Ferdinand de Saussure

"Vater" dieser Idee war der französische Sprachwissenschaftler Ferdinand de Saussure. Dieser hat die Sprache als ein System definiert, in dem sich die Wörter gegenseitig in ihrer Bedeutung begrenzen und sich gegenseitig ihren Platz zuweisen. Damit ist die Bedeutung nicht mehr ein Inhalt, sondern eine Form; diese Form entsteht aber nicht durch Vernunft: sie ist keine Einheit, die von außen in die Sprache eindringt. Die Form entsteht als Differenz zu anderen Formen. Nicht die Einheit, sondern die Differenz "erzeugt" die Sprache in ihrer Differenziertheit.

Frau, laut Luce Irigaray

Wenn das Weibliche das Geschlecht ist, das nicht eins ist, dann bestimmt Luce Irigaray dieses als differentiell.
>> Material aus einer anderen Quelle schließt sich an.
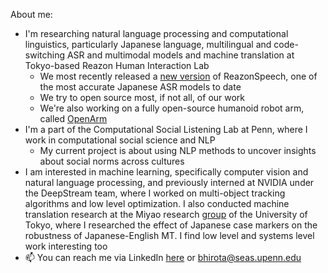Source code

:About me:
- I'm researching natural language processing and computational linguistics, particularly Japanese language, multilingual and code-switching ASR and multimodal models and machine translation at Tokyo-based Reazon Human Interaction Lab
    - We most recently released a [new version](https://research.reazon.jp/blog/2024-08-01-ReazonSpeech.html) of ReazonSpeech, one of the most accurate Japanese ASR models to date
    - We try to open source most, if not all, of our work
    - We're also working on a fully open-source humanoid robot arm, called [OpenArm](https://open-arm.org/)
- I'm a part of the Computational Social Listening Lab at Penn, where I work in computational social science and NLP
    - My current project is about using NLP methods to uncover insights about social norms across cultures
- I am interested in machine learning, specifically computer vision and natural language processing, and previously interned at NVIDIA under the DeepStream team, where I worked on multi-object tracking algorithms and low level optimization. I also conducted machine translation research at the Miyao research [group](https://mynlp.is.s.u-tokyo.ac.jp/ja/index) of the University of Tokyo, where I researched the effect of Japanese case markers on the robustness of Japanese-English MT. I find low level and systems level work interesting too
- 📫 You can reach me via LinkedIn [here](https://www.linkedin.com/in/baileyhirota/) or bhirota@seas.upenn.edu

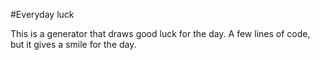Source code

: #Everyday luck

This is a generator that draws good luck for the day.
A few lines of code, but it gives a smile for the day.
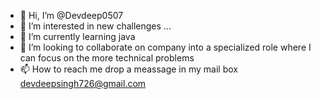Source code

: - 👋 Hi, I’m @Devdeep0507
- 👀 I’m interested in new challenges ...
- 🌱 I’m currently learning java
- 💞️ I’m looking to collaborate on company into a specialized role where I can focus on the more technical problems 
- 📫 How to reach me drop a meassage in my mail box devdeepsingh726@gmail.com

<!---
Devdeep0507/Devdeep0507 is a ✨ special ✨ repository because its `README.md` (this file) appears on your GitHub profile.
You can click the Preview link to take a look at your changes.
--->
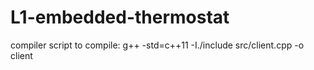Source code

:# L1-embedded-thermostat
compiler script to compile:
g++ -std=c++11 -I./include src/client.cpp -o client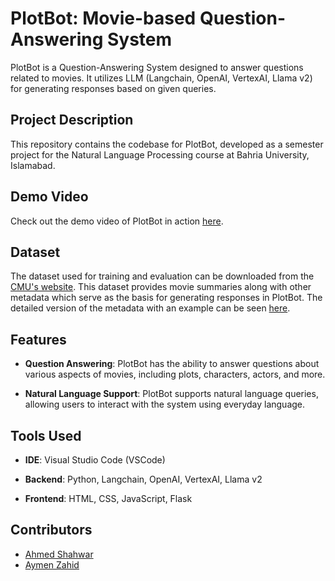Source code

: # PlotBot: Movie-based Question-Answering System

PlotBot is a Question-Answering System designed to answer questions related to movies. It utilizes LLM (Langchain, OpenAI, VertexAI, Llama v2) for generating responses based on given queries.

## Project Description

This repository contains the codebase for PlotBot, developed as a semester project for the Natural Language Processing course at Bahria University, Islamabad.

## Demo Video

Check out the demo video of PlotBot in action [here](https://youtu.be/1kA1UIpNx30).

## Dataset

The dataset used for training and evaluation can be downloaded from the [CMU's website](https://www.cs.cmu.edu/~ark/personas/data/MovieSummaries.tar.gz). This dataset provides movie summaries along with other metadata which serve as the basis for generating responses in PlotBot.
The detailed version of the metadata with an example can be seen [here](https://www.cs.cmu.edu/~ark/personas/).

## Features

- **Question Answering**: PlotBot has the ability to answer questions about various aspects of movies, including plots, characters, actors, and more.
  
- **Natural Language Support**: PlotBot supports natural language queries, allowing users to interact with the system using everyday language.

## Tools Used

- **IDE**: Visual Studio Code (VSCode)
  
- **Backend**: Python, Langchain, OpenAI, VertexAI, Llama v2
  
- **Frontend**: HTML, CSS, JavaScript, Flask

## Contributors

- [Ahmed Shahwar](https://github.com/ahmedshahwar)
- [Aymen Zahid](https://github.com/aymenzahid12)
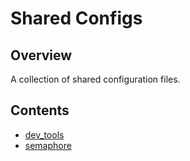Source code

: # Shared Configs

## Overview

A collection of shared configuration files.

## Contents

* [dev_tools](https://github.com/generalassembly/shared_configs/tree/master/dev_tools)
* [semaphore](https://github.com/generalassembly/shared_configs/tree/master/semaphore)
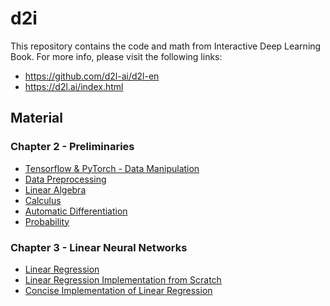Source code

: # d2i
This repository contains the code and math from Interactive Deep Learning Book.
For more info, please visit the following links:
* https://github.com/d2l-ai/d2l-en
* https://d2l.ai/index.html



## Material

### Chapter 2 - Preliminaries
* [Tensorflow & PyTorch - Data Manipulation](chapter_2/lesson_2_tensorflow_2_1.ipynb)
* [Data Preprocessing](chapter_2/lesson_2_2.ipynb)
* [Linear Algebra](chapter_2/lesson_2_3.ipynb)
* [Calculus](chapter_2/lesson_2_4.ipynb)
* [Automatic Differentiation](chapter_2/lesson_2_5.ipynb)
* [Probability](chapter_2/lesson_2_6.ipynb)

### Chapter 3 - Linear Neural Networks
* [Linear Regression](chapter_3/chapter_3_1.ipynb)
* [Linear Regression Implementation from Scratch](chapter_3/chapter_3_2.ipynb)
* [Concise Implementation of Linear Regression](chapter_3/chapter_3_3.ipynb)

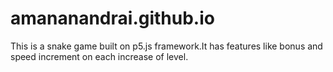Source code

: # amananandrai.github.io

This is a snake game built on p5.js framework.It has features like bonus and speed increment  on each increase of level.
Der Witz an der ganzen Angelegenheit ist, dass die Position des Weiblichen sich nicht aus einem Inhalt bestimmt. Es ist gleichsam ein leerer Platz, auf den alles Mögliche rücken kann, und insofern muss man diesen Platz so lesen, wie den Platz, auf den Thornhill in Der unsichtbare Dritte rückt. Zunächst existiert ein Phantom, ein Agent, der den gegnerischen Agenten, den Spionen, gefährlich werden könnte. Dieses Phantom ist aber ein Manöver, um von dem wahren Gegenspion, Eve Kendall (Eva Marie Saint) abzulenken. Nun bekommen die Spione einen Tipp, wo sie den Gegenspion finden könnten. Auch dieser Tipp ist natürlich von der Spionageabwehr platziert. Und hier rückt durch einen dummen Zufall Thornhill auf die Position des nicht existierenden Phantoms.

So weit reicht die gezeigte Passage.